Were public sector funding for these activities to be reduced, intermediaries would adapt their activities to either reduce their costs or make them more attractive to other funders. Innovation intermediaries that convene networks would provide less customized assistance and would likely rely more heavily on the internet. At the extreme, they might come to resemble internet intermediaries such as Innocentive, TopCoder, and Alibaba that facilitate market-based transactions, abandoning their more resource intensive knowledge generation and dissemination activities.

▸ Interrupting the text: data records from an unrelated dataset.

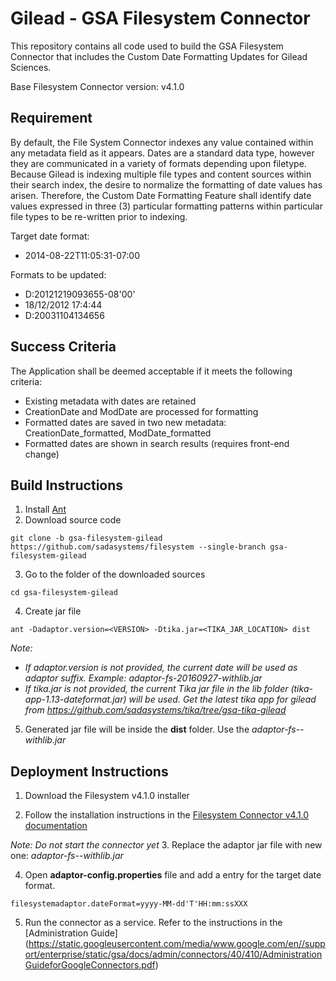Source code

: Gilead - GSA Filesystem Connector
=======

This repository contains all code used to build the GSA Filesystem Connector that includes the Custom Date Formatting Updates for Gilead Sciences.

Base Filesystem Connector version: v4.1.0

## Requirement
By default, the File System Connector indexes any value contained within any metadata field as it appears. Dates are a standard data type, however they are communicated in a variety of formats depending upon filetype. Because Gilead is indexing multiple file types and content sources within their search index, the desire to normalize the formatting of date values has arisen. Therefore, the Custom Date Formatting Feature shall identify date values expressed in three (3) particular formatting patterns within particular file types to be re-written prior to indexing.

Target date format: 
* 2014-08-22T11:05:31-07:00

Formats to be updated:
* D:20121219093655-08'00'
* 18/12/2012 17:4:44
* D:20031104134656

## Success Criteria

The Application shall be deemed acceptable if it meets the following criteria:
* Existing metadata with dates are retained
* CreationDate and ModDate are processed for formatting
* Formatted dates are saved in two new metadata: CreationDate_formatted, ModDate_formatted
* Formatted dates are shown in search results (requires front-end change)

## Build Instructions
1. Install [Ant](http://ant.apache.org/)
2. Download source code

  ```
  git clone -b gsa-filesystem-gilead https://github.com/sadasystems/filesystem --single-branch gsa-filesystem-gilead
  ```
3. Go to the folder of the downloaded sources

  ```
  cd gsa-filesystem-gilead
  ```
4. Create jar file
  ```
  ant -Dadaptor.version=<VERSION> -Dtika.jar=<TIKA_JAR_LOCATION> dist
  ```
  *Note:* 
  * *If adaptor.version is not provided, the current date will be used as adaptor suffix. Example: adaptor-fs-20160927-withlib.jar*
  * *If tika.jar is not provided, the current Tika jar file in the lib folder (tika-app-1.13-dateformat.jar) will be used. Get the latest tika app for gilead from https://github.com/sadasystems/tika/tree/gsa-tika-gilead*
  
5. Generated jar file will be inside the **dist** folder. Use the *adaptor-fs-<VERSION>-withlib.jar*

## Deployment Instructions
1. Download the Filesystem v4.1.0 installer

2. Follow the installation instructions in the [Filesystem Connector v4.1.0 documentation]( https://static.googleusercontent.com/media/www.google.com/en//support/enterprise/static/gsa/docs/admin/connectors/40/410/DeployingtheConnectorforFileSystems.pdf)

  *Note: Do not start the connector yet*
3. Replace the adaptor jar file with new one: *adaptor-fs-<VERSION>-withlib.jar*

4. Open **adaptor-config.properties** file and add a entry for the target date format. 
  ```
  filesystemadaptor.dateFormat=yyyy-MM-dd'T'HH:mm:ssXXX
  ```
  
5. Run the connector as a service. Refer to the instructions in the [Administration Guide] (https://static.googleusercontent.com/media/www.google.com/en//support/enterprise/static/gsa/docs/admin/connectors/40/410/AdministrationGuideforGoogleConnectors.pdf)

Organizations that previously conducted innovation technology development activities would offer fee-for-service technical consulting characterized by lower uncertainty and less engagement with universities, or they would pursue activities with greater scientific merit, compete with university researchers for funding, and engage less with firms. Both adaptations involve vacating the dangerous valley of death where neither economic nor scientific incentives operate.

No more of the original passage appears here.